What the exercise asks. Across the entries below, how many lines have the string "input" in them? Reply with only the number.

───── Entries supplied ─────

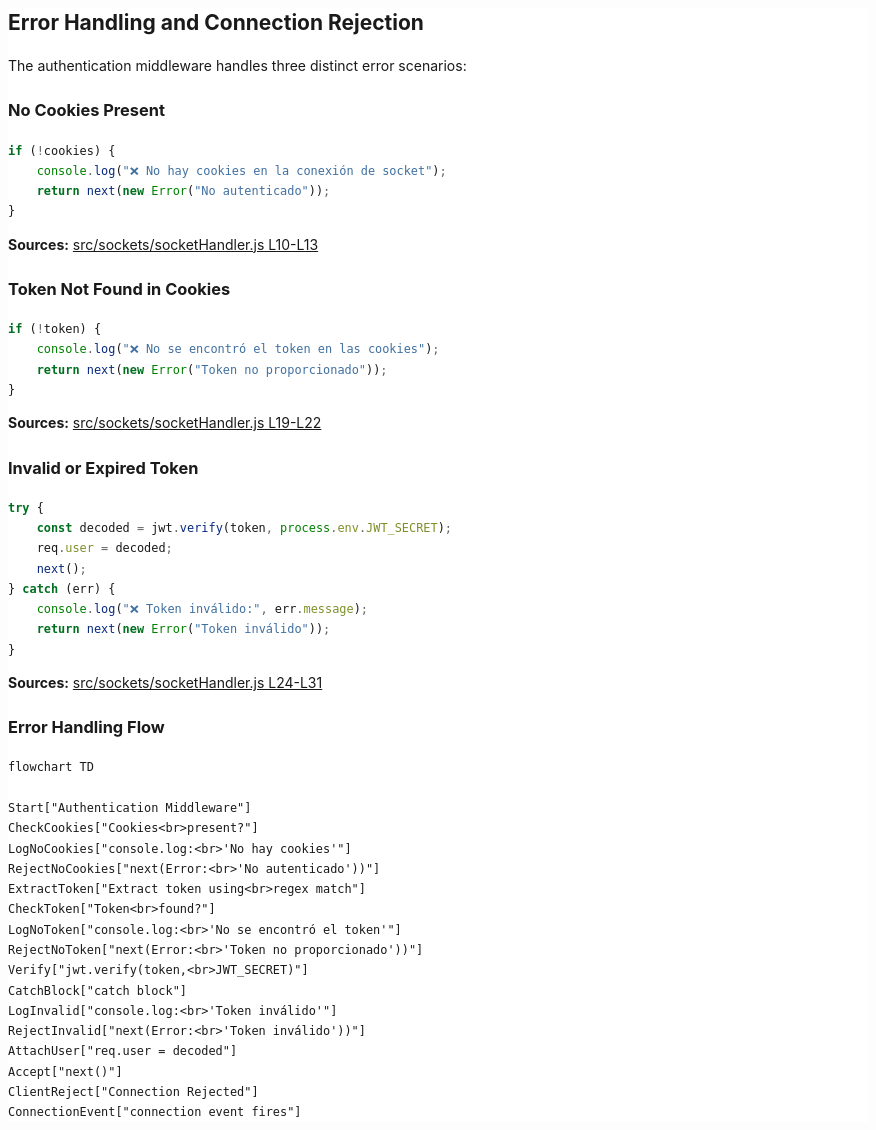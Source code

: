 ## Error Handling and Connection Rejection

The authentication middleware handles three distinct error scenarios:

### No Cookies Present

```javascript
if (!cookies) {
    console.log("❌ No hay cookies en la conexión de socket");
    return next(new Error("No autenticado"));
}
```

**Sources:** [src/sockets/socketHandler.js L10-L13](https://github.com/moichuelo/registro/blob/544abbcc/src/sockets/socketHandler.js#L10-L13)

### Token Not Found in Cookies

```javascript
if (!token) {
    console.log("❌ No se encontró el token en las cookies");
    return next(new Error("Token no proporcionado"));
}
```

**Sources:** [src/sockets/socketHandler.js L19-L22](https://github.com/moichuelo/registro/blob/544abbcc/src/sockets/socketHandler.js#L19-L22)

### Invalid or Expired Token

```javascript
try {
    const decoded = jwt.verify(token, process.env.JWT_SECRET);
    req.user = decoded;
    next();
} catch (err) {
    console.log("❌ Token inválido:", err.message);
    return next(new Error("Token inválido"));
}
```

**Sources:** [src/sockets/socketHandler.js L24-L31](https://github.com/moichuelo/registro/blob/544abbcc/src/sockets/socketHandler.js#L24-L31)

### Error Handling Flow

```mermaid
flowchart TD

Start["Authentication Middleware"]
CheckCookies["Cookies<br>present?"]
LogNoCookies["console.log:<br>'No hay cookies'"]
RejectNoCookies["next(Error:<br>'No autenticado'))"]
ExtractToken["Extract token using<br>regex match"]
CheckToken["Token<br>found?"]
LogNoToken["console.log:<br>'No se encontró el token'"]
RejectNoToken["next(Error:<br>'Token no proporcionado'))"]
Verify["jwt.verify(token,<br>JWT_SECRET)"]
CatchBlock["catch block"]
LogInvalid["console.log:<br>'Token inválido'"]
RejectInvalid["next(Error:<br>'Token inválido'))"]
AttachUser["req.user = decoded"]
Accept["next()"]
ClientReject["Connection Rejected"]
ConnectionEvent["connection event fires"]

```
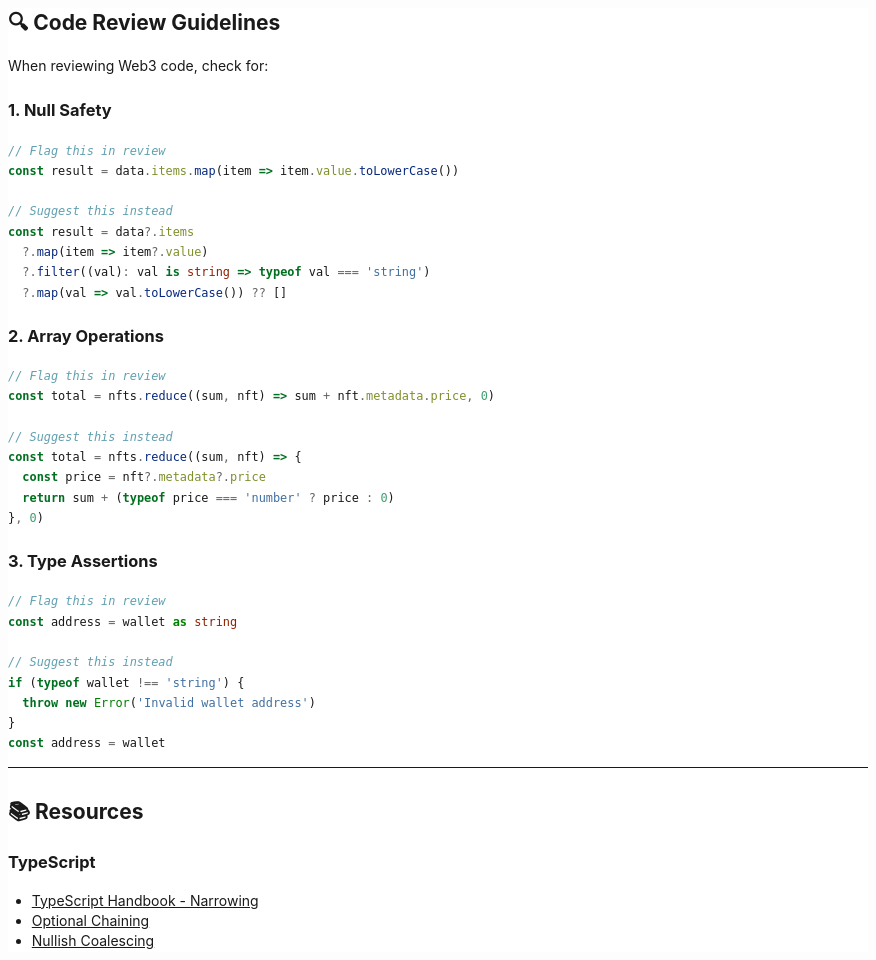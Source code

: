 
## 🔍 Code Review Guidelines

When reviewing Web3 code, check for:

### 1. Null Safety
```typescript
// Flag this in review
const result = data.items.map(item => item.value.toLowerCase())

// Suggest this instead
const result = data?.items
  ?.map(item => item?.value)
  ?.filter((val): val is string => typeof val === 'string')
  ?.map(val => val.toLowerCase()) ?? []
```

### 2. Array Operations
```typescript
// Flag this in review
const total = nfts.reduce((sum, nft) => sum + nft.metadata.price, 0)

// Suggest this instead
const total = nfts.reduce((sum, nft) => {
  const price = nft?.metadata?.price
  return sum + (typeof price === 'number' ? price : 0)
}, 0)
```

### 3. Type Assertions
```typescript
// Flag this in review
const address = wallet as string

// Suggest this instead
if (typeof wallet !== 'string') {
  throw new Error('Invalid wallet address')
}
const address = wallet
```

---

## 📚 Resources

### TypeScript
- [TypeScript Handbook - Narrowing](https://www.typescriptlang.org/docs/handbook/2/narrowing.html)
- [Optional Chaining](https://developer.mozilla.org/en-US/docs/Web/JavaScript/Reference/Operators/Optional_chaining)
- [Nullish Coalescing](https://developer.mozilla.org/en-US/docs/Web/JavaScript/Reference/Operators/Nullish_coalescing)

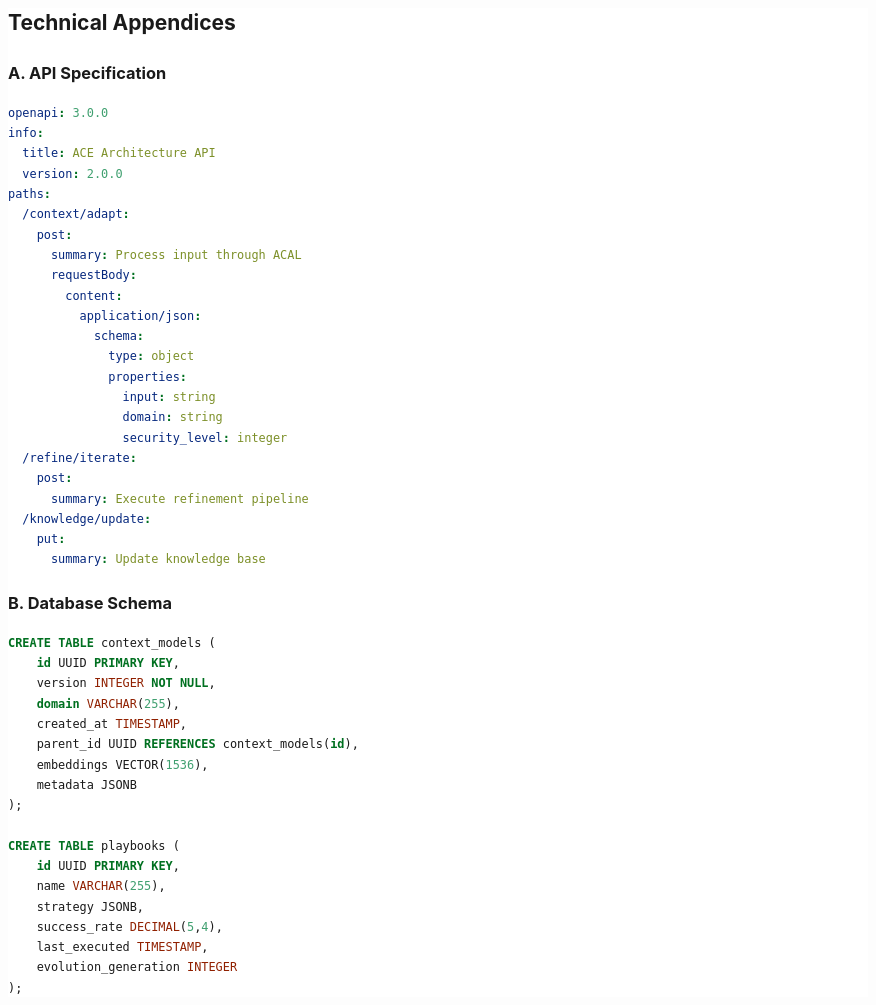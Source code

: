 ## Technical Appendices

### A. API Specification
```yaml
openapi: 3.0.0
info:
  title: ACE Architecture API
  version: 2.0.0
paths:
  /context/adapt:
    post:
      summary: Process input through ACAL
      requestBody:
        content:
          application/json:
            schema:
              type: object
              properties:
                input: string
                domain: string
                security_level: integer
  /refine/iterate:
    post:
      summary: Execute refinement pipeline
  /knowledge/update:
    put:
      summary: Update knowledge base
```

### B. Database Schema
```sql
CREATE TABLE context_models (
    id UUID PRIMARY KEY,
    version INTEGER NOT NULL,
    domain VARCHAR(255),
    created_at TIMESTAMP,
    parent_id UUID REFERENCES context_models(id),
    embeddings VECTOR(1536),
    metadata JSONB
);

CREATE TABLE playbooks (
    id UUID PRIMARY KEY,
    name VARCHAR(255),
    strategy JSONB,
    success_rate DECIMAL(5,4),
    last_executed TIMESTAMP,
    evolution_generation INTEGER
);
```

─────

Answer to this problem. 2